Record excerpts

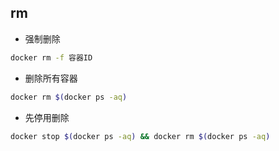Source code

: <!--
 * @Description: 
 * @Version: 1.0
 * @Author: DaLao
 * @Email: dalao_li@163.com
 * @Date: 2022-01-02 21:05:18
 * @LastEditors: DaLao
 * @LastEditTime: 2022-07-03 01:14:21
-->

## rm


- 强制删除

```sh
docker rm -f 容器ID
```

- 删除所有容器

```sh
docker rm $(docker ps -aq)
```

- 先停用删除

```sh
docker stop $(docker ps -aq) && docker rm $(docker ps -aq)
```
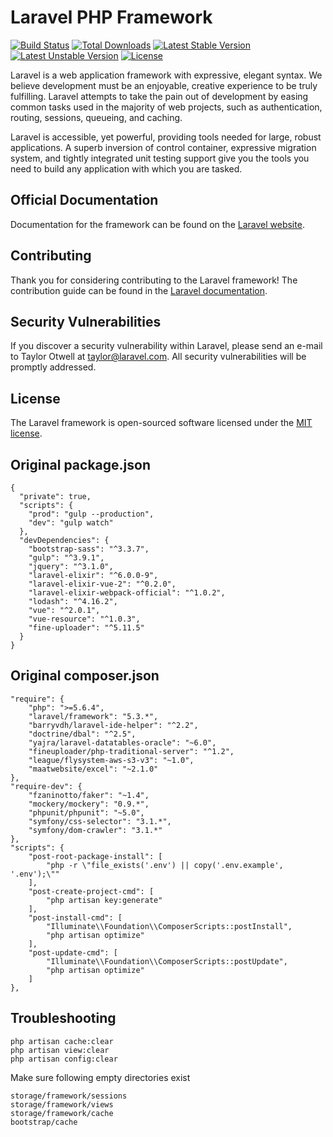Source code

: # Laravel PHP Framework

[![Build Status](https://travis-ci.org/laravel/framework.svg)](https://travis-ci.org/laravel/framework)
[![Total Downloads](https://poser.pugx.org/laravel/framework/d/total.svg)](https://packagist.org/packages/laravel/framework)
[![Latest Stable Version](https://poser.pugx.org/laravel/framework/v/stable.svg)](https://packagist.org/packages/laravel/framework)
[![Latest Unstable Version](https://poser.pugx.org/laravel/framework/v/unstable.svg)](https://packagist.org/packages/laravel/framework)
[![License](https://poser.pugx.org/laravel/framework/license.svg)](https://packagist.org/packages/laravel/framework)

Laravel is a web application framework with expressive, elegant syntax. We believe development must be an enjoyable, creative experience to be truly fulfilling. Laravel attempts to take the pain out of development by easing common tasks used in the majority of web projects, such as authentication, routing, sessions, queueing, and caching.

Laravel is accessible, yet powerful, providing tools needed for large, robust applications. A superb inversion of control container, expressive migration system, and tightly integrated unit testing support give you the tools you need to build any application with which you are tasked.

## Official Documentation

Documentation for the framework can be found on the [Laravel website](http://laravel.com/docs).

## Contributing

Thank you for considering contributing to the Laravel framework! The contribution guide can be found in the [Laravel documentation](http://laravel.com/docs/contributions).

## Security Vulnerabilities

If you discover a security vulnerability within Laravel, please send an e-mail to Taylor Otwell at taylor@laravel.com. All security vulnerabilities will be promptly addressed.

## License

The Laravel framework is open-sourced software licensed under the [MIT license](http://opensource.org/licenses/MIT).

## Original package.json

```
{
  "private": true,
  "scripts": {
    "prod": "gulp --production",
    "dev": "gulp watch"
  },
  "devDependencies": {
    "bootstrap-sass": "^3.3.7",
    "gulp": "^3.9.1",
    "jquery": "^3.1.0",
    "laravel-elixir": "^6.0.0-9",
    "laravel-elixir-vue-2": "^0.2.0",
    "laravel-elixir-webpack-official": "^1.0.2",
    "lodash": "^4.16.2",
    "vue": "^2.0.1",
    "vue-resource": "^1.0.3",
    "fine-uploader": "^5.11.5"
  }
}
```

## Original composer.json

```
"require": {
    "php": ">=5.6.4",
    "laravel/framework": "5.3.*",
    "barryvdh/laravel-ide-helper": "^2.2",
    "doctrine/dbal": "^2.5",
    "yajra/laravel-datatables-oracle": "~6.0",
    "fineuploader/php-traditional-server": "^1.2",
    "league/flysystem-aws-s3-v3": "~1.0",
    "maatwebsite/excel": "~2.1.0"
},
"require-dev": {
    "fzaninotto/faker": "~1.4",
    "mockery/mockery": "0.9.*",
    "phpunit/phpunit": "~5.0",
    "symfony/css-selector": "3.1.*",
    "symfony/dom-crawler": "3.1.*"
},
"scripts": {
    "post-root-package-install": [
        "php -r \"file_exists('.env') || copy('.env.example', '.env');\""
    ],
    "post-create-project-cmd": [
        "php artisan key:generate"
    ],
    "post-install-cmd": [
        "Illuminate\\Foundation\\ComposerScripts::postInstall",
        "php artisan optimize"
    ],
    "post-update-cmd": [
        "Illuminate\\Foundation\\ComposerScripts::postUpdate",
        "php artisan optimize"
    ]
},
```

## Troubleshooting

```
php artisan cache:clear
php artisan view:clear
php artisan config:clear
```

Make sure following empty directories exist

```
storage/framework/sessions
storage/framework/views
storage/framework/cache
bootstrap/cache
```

Exercise brief
Repeat exactly the lines from the one containing "Thank you for" to the end of the records.

Expected answer
Thank you for considering contributing to the Laravel framework! The contribution guide can be found in the [Laravel documentation](http://laravel.com/docs/contributions).

## Security Vulnerabilities

If you discover a security vulnerability within Laravel, please send an e-mail to Taylor Otwell at taylor@laravel.com. All security vulnerabilities will be promptly addressed.

## License

The Laravel framework is open-sourced software licensed under the [MIT license](http://opensource.org/licenses/MIT).

## Original package.json

```
{
  "private": true,
  "scripts": {
    "prod": "gulp --production",
    "dev": "gulp watch"
  },
  "devDependencies": {
    "bootstrap-sass": "^3.3.7",
    "gulp": "^3.9.1",
    "jquery": "^3.1.0",
    "laravel-elixir": "^6.0.0-9",
    "laravel-elixir-vue-2": "^0.2.0",
    "laravel-elixir-webpack-official": "^1.0.2",
    "lodash": "^4.16.2",
    "vue": "^2.0.1",
    "vue-resource": "^1.0.3",
    "fine-uploader": "^5.11.5"
  }
}
```

## Original composer.json

```
"require": {
    "php": ">=5.6.4",
    "laravel/framework": "5.3.*",
    "barryvdh/laravel-ide-helper": "^2.2",
    "doctrine/dbal": "^2.5",
    "yajra/laravel-datatables-oracle": "~6.0",
    "fineuploader/php-traditional-server": "^1.2",
    "league/flysystem-aws-s3-v3": "~1.0",
    "maatwebsite/excel": "~2.1.0"
},
"require-dev": {
    "fzaninotto/faker": "~1.4",
    "mockery/mockery": "0.9.*",
    "phpunit/phpunit": "~5.0",
    "symfony/css-selector": "3.1.*",
    "symfony/dom-crawler": "3.1.*"
},
"scripts": {
    "post-root-package-install": [
        "php -r \"file_exists('.env') || copy('.env.example', '.env');\""
    ],
    "post-create-project-cmd": [
        "php artisan key:generate"
    ],
    "post-install-cmd": [
        "Illuminate\\Foundation\\ComposerScripts::postInstall",
        "php artisan optimize"
    ],
    "post-update-cmd": [
        "Illuminate\\Foundation\\ComposerScripts::postUpdate",
        "php artisan optimize"
    ]
},
```

## Troubleshooting

```
php artisan cache:clear
php artisan view:clear
php artisan config:clear
```

Make sure following empty directories exist

```
storage/framework/sessions
storage/framework/views
storage/framework/cache
bootstrap/cache
```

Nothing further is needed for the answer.